Wednesday, May 25, 2011

because they are very small

When my fellow faculty and staff at Haleakala Waldorf School threw me a blissful surprise baby shower on Maui four years ago, one of my dear teacher friends gave me a copy of this prayer written by Rudolf Steiner. I spend a few moments with this prayer and my sleeping girls each night. It has been bouncing around in my heart lately, so I am compelled to share it.

spoken by an adult

May light stream into you that can take hold of you.
I follow its rays with the warmth of my love.
I think with my thinking's best thoughts of joy
On the stirrings of your heart.
May they strengthen you,
May they carry you,
May they cleanse you.
I want to gather my thoughts of joy
Before the steps of your life,
That they unite with your will for life,
So that it finds itself with strength,
In the world,
Through itself.

Monday, May 23, 2011

I Wish You Happy Days

Ugh. It’s my child.

No parent wants to admit that his or her child is the rabble-rouser, the attention-demander, the sometimes-shouter, the crazy face.

But here goes.

Hi, my name is Emily and my child is intense.

I’m giving in, and admitting to the universe that Luciya Leona, light of my life, who turned four years old this month, is, often enough, a nutjob. She is deliberate and demanding and vivacious and loud. She stands up in the stroller and pushes to the front of the line and can fall unexpectedly into a wailing mess in under a second. She is sensitive and observant and way too quick on the uptake. She is touchy and just a bit too loving.

Wait, too loving? Is there something wrong with that? Yeah. It’s the whole “boundaries” thing.

A couple months ago, Luciya casually mentioned that a little girl in her preschool didn’t want to sit next to her in circle. My mommy hackles immediately went up. Come again? A child doesn’t want to sit next to my daughter? My bright, funny, sweet, engaging, daughter? Well. Let me just call the teacher about this one.

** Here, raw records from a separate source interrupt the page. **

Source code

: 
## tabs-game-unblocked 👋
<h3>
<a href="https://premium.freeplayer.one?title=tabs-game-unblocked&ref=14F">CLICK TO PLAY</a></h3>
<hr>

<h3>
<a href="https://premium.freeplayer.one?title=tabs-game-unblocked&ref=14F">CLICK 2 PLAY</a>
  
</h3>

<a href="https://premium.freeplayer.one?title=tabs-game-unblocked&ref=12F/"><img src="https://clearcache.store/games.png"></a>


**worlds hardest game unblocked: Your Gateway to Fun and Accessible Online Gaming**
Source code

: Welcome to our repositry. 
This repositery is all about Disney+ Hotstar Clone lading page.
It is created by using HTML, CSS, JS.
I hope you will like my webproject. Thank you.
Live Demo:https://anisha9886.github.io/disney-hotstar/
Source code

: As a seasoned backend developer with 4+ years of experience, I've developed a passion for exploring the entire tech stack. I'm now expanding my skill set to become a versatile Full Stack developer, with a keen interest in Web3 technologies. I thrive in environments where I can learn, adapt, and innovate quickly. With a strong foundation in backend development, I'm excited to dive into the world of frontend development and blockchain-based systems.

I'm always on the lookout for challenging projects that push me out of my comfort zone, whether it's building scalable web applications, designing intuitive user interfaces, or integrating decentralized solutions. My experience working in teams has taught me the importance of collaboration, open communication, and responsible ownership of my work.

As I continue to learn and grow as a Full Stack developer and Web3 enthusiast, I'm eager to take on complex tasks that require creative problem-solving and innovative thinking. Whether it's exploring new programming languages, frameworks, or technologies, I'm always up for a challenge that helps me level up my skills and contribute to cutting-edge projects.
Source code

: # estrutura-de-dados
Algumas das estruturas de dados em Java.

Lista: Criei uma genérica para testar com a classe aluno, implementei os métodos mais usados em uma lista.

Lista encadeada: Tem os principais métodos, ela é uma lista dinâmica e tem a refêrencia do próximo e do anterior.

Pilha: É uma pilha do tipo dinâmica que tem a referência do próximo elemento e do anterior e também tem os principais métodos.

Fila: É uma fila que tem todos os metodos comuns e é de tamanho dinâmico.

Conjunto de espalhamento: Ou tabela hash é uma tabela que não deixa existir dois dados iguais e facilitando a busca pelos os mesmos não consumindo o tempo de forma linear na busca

Turns out, the other child isn’t a snooty snob. She just doesn’t like to be hugged all day long. And my Luciya, as it happens, is the squeezer. You know the one. The one who is always trying to pick up the other kids, or lead them – a bit too strongly – down the lane. The one who scoots a little closer to the other child so their knees touch. The bubble-less child.

In a way, I’m happy about that fact that Luciya is comfortable enough in assuming the world loves her to want to be physically close to everyone. The child is certainly not shy, and she really has yet to meet anyone by whom she feels threatened. So that’s cool. But it also means we’ve been having to have the “keep your hands to yourself” talk. And it’s getting better.

Luciya responds excellently, and often immediately, to positive reinforcement (which – Hi, my name is Emily and my kid makes me want to pull my hair out – I need to get better at). She has a shining beacon in this ever-intriguing, ever-expanding world in her gorgeous preschool teacher, Miss Jen.

Miss Jen takes Luciya and eight other 3 and 4 year olds two mornings a week to a colorful room attached to her house that is called Happy Days. And I literally count my lucky twirling stars that my child gets this experience each week. Luciya emerges from the Happy Days gate each day at 11:30 with a spring in her step and pride on her face. Every day, she produces incredibly adorable, outright impressive works of art that my walls are becoming too scarce to display. Miss Jen is an artist, and her heart and time pour into providing these lucky children impeccable beauty in the materials she provides them, the projects they colorfully create, the quality of supplies they use, and the creative freedom they are encouraged to explore. Luciya is learning jubilantly, feeling proud, and letting her imagination fly.

When Luciya is overly … well, Luciya, Miss Jen positively redirects her, and always makes her feel safe. I feel 100% confident that my child is in a blessed and remarkable setting.

And I wish I could be a three-year-old again, too.

I wish I could be welcomed to a lovely and serene setting each morning with a hug and an “I love you,” only to be guided through some beautiful, happy songs and encouraged to touch and glitter and paint and glue and imagine to my heart’s content. I want to envision leprechauns that I’ll trap in my very own creation and learn my letters through physical movements.

I am so grateful for Happy Days because I know that my ambitious, confident, often reckless child is cradled in beautiful, loving security.

What else would any mother want for her child?

I’m Emily, and one thing I’ve done right as a parent is send my delightful first-born to a great preschool.

Thanks, Miss Jen. My little caterpillar has grown so well with you. Thank you so much for loving her, and for preparing her to soar.

She’ll be the butterfly with the glittery rainbow wings.